__Work required__
All records below must be written out exactly, with the pictures excluded.

__Source material__
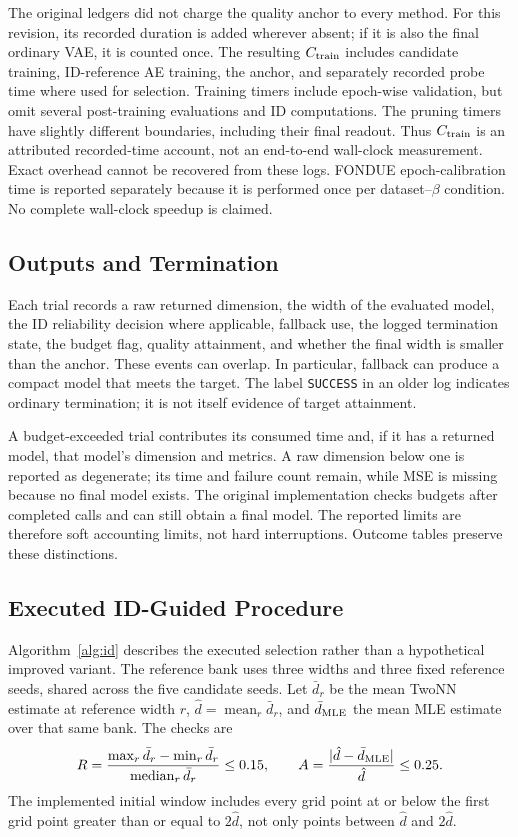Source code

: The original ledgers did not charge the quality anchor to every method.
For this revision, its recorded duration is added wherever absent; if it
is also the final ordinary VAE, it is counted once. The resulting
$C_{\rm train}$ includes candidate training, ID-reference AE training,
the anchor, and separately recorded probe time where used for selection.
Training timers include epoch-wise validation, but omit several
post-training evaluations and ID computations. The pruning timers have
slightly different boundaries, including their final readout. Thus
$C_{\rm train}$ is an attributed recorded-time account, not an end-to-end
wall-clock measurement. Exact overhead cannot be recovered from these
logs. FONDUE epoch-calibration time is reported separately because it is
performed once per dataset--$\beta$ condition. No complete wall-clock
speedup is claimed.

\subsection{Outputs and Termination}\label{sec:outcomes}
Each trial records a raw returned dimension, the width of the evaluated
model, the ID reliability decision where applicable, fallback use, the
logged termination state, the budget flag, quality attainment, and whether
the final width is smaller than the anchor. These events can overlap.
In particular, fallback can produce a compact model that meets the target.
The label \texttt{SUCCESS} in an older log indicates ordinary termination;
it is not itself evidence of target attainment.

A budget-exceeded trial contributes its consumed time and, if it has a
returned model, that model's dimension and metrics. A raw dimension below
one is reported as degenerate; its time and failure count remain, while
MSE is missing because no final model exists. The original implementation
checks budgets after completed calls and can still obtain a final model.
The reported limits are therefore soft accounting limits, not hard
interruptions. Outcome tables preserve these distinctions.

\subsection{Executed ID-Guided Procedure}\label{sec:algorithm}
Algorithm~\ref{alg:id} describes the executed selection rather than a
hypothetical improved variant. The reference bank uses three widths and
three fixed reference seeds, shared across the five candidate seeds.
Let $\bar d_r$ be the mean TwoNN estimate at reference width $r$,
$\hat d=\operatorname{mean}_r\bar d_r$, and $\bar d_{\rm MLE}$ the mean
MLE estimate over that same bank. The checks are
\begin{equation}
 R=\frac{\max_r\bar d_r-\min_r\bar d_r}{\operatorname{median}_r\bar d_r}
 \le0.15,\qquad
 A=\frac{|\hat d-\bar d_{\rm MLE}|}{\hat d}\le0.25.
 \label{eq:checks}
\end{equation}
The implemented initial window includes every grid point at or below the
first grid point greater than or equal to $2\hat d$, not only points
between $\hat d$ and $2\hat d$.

__Result for this exercise__
Source code

: The original ledgers did not charge the quality anchor to every method.
For this revision, its recorded duration is added wherever absent; if it
is also the final ordinary VAE, it is counted once. The resulting
$C_{\rm train}$ includes candidate training, ID-reference AE training,
the anchor, and separately recorded probe time where used for selection.
Training timers include epoch-wise validation, but omit several
post-training evaluations and ID computations. The pruning timers have
slightly different boundaries, including their final readout. Thus
$C_{\rm train}$ is an attributed recorded-time account, not an end-to-end
wall-clock measurement. Exact overhead cannot be recovered from these
logs. FONDUE epoch-calibration time is reported separately because it is
performed once per dataset--$\beta$ condition. No complete wall-clock
speedup is claimed.

\subsection{Outputs and Termination}\label{sec:outcomes}
Each trial records a raw returned dimension, the width of the evaluated
model, the ID reliability decision where applicable, fallback use, the
logged termination state, the budget flag, quality attainment, and whether
the final width is smaller than the anchor. These events can overlap.
In particular, fallback can produce a compact model that meets the target.
The label \texttt{SUCCESS} in an older log indicates ordinary termination;
it is not itself evidence of target attainment.

A budget-exceeded trial contributes its consumed time and, if it has a
returned model, that model's dimension and metrics. A raw dimension below
one is reported as degenerate; its time and failure count remain, while
MSE is missing because no final model exists. The original implementation
checks budgets after completed calls and can still obtain a final model.
The reported limits are therefore soft accounting limits, not hard
interruptions. Outcome tables preserve these distinctions.

\subsection{Executed ID-Guided Procedure}\label{sec:algorithm}
Algorithm~\ref{alg:id} describes the executed selection rather than a
hypothetical improved variant. The reference bank uses three widths and
three fixed reference seeds, shared across the five candidate seeds.
Let $\bar d_r$ be the mean TwoNN estimate at reference width $r$,
$\hat d=\operatorname{mean}_r\bar d_r$, and $\bar d_{\rm MLE}$ the mean
MLE estimate over that same bank. The checks are
\begin{equation}
 R=\frac{\max_r\bar d_r-\min_r\bar d_r}{\operatorname{median}_r\bar d_r}
 \le0.15,\qquad
 A=\frac{|\hat d-\bar d_{\rm MLE}|}{\hat d}\le0.25.
 \label{eq:checks}
\end{equation}
The implemented initial window includes every grid point at or below the
first grid point greater than or equal to $2\hat d$, not only points
between $\hat d$ and $2\hat d$.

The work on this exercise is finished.